*Entries provided*.
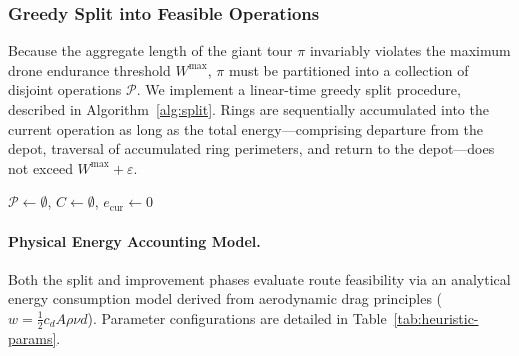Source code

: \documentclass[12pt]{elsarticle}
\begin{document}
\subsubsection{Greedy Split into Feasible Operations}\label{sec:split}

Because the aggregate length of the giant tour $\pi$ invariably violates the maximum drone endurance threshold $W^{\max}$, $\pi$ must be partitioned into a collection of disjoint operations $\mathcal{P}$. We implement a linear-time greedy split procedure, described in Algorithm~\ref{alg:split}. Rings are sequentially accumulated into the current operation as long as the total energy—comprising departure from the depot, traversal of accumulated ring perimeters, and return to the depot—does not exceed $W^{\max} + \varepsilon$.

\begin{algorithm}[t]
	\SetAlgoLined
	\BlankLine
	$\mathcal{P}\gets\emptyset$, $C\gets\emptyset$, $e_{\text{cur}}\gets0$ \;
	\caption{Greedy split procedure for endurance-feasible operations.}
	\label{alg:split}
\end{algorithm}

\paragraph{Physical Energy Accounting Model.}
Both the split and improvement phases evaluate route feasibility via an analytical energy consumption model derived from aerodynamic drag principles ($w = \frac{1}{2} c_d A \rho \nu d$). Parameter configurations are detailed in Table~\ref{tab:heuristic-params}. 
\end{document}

...

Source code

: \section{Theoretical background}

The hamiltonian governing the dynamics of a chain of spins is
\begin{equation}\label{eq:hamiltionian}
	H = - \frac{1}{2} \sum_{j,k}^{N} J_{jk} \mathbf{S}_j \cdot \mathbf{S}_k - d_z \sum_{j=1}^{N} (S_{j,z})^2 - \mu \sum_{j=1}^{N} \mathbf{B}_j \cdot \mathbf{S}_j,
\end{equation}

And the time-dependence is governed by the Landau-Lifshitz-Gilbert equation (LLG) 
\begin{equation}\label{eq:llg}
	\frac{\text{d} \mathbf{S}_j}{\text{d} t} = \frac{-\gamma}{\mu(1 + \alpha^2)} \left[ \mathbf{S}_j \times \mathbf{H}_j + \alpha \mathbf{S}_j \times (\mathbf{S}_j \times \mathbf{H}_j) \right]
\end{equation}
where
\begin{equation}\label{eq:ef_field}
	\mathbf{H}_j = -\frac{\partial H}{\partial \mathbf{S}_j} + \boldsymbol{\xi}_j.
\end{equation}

*Exercise prompt*. Where a line of the listing includes the word "frac", it counts; say how many such lines there are and nothing more.

*Answer to this task*. 4